Regarding compliance, the best compliance for the AVI system was achieved between day one and the third postoperative day. A significant reduction in patient compliance was documented thereafter. We assume that reduced patient compliance after day three was associated with an improvement in patient mobility, which was due to the application of the foot device.

The incidence of venous thrombosis following unilateral TKA was demonstrated in 86% of patients during the first 24 hours by Maynard et al. [14] by means of early and late postoperative phlebography. Thus, additional use of the AVI system for the management of thromboprophylaxis in patients immobilised during the first postoperative days following TKA should be undertaken promptly.
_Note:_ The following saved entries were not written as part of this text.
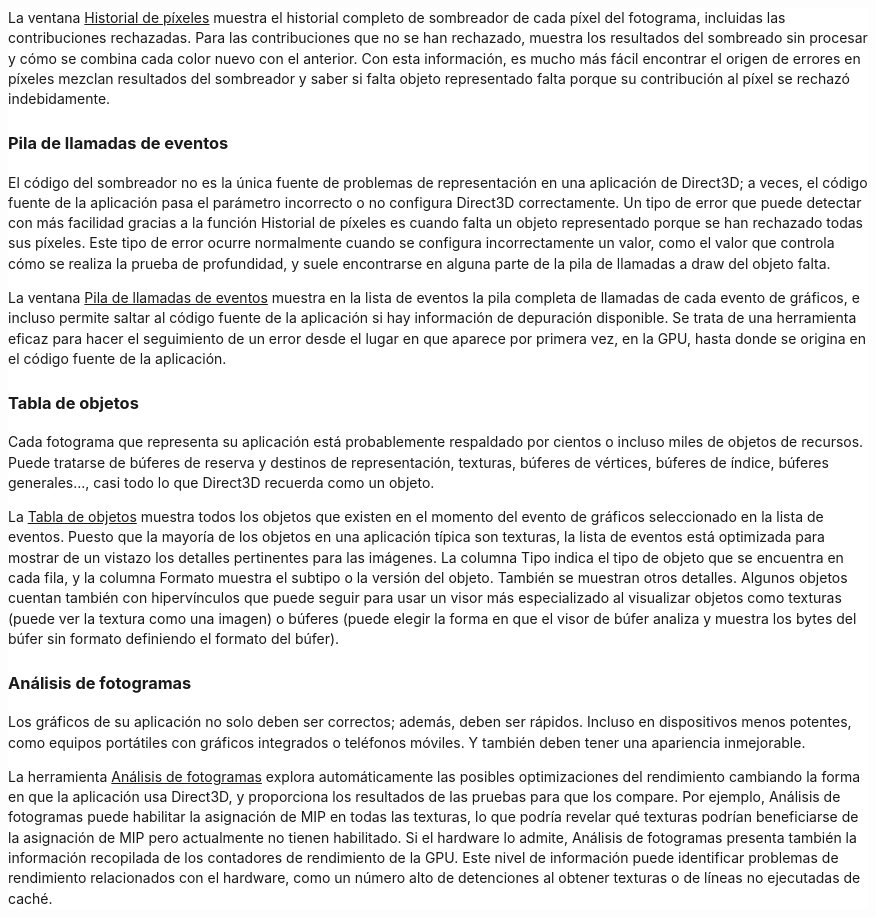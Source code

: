  La ventana [Historial de píxeles](graphics-pixel-history.md) muestra el historial completo de sombreador de cada píxel del fotograma, incluidas las contribuciones rechazadas. Para las contribuciones que no se han rechazado, muestra los resultados del sombreado sin procesar y cómo se combina cada color nuevo con el anterior. Con esta información, es mucho más fácil encontrar el origen de errores en píxeles mezclan resultados del sombreador y saber si falta objeto representado falta porque su contribución al píxel se rechazó indebidamente.

### <a name="event-call-stack"></a>Pila de llamadas de eventos
 El código del sombreador no es la única fuente de problemas de representación en una aplicación de Direct3D; a veces, el código fuente de la aplicación pasa el parámetro incorrecto o no configura Direct3D correctamente. Un tipo de error que puede detectar con más facilidad gracias a la función Historial de píxeles es cuando falta un objeto representado porque se han rechazado todas sus píxeles. Este tipo de error ocurre normalmente cuando se configura incorrectamente un valor, como el valor que controla cómo se realiza la prueba de profundidad, y suele encontrarse en alguna parte de la pila de llamadas a draw del objeto falta.

 La ventana [Pila de llamadas de eventos](graphics-event-call-stack.md) muestra en la lista de eventos la pila completa de llamadas de cada evento de gráficos, e incluso permite saltar al código fuente de la aplicación si hay información de depuración disponible. Se trata de una herramienta eficaz para hacer el seguimiento de un error desde el lugar en que aparece por primera vez, en la GPU, hasta donde se origina en el código fuente de la aplicación.

### <a name="object-table"></a>Tabla de objetos
 Cada fotograma que representa su aplicación está probablemente respaldado por cientos o incluso miles de objetos de recursos. Puede tratarse de búferes de reserva y destinos de representación, texturas, búferes de vértices, búferes de índice, búferes generales..., casi todo lo que Direct3D recuerda como un objeto.

 La [Tabla de objetos](graphics-object-table.md) muestra todos los objetos que existen en el momento del evento de gráficos seleccionado en la lista de eventos. Puesto que la mayoría de los objetos en una aplicación típica son texturas, la lista de eventos está optimizada para mostrar de un vistazo los detalles pertinentes para las imágenes. La columna Tipo indica el tipo de objeto que se encuentra en cada fila, y la columna Formato muestra el subtipo o la versión del objeto. También se muestran otros detalles. Algunos objetos cuentan también con hipervínculos que puede seguir para usar un visor más especializado al visualizar objetos como texturas (puede ver la textura como una imagen) o búferes (puede elegir la forma en que el visor de búfer analiza y muestra los bytes del búfer sin formato definiendo el formato del búfer).

### <a name="frame-analysis"></a>Análisis de fotogramas
 Los gráficos de su aplicación no solo deben ser correctos; además, deben ser rápidos. Incluso en dispositivos menos potentes, como equipos portátiles con gráficos integrados o teléfonos móviles. Y también deben tener una apariencia inmejorable.

 La herramienta [Análisis de fotogramas](graphics-frame-analysis.md) explora automáticamente las posibles optimizaciones del rendimiento cambiando la forma en que la aplicación usa Direct3D, y proporciona los resultados de las pruebas para que los compare. Por ejemplo, Análisis de fotogramas puede habilitar la asignación de MIP en todas las texturas, lo que podría revelar qué texturas podrían beneficiarse de la asignación de MIP pero actualmente no tienen habilitado. Si el hardware lo admite, Análisis de fotogramas presenta también la información recopilada de los contadores de rendimiento de la GPU. Este nivel de información puede identificar problemas de rendimiento relacionados con el hardware, como un número alto de detenciones al obtener texturas o de líneas no ejecutadas de caché.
It has been presumed that the highest incidence for DVT occurs around the eighth postoperative day [13]. On ultrasound examination, no evidence of DVT incidence at eight days was found for the AVI or control group in our study. However, Doppler ultrasonography examination is not the best means of testing for evidence of all thrombotic events following a TKA [7]. On the other hand, Kraay et al. showed the applicability of Doppler ultrasound examinations for the identification of asymptomatic thrombosis following TKA [12]. A study by Colwell et al. compared a mobile compression device for prophylaxis against venous thromboembolic events following total hip arthroplasty with LMWH [2]. In that study, patients also underwent bilateral ultrasound examinations to screen for thrombotic events. The authors demonstrated that the rates of venous thromboembolic events were similar in both groups. They also reported that the use of the mobile compression device resulted in a significant decrease in major bleeding events. In our study, a physician with more than ten years of experience performed the ultrasound examinations under blinded conditions. None of the patients demonstrated a DVT three months postoperation.

In conclusion, this study demonstrates the safety and versatility of the AVI system in combination with the use of compression stockings and LMWH following elective unilateral TKA. The foot device is easy to apply and is not influenced by postoperative immobility of the patient. Finally, intermittent impulse compression is associated with reduced soft-tissue swelling that, in turn, leads to early patient mobilisation and, thus, to a shorter stay in hospital or the rehabilitation unit, resulting in lower treatment costs.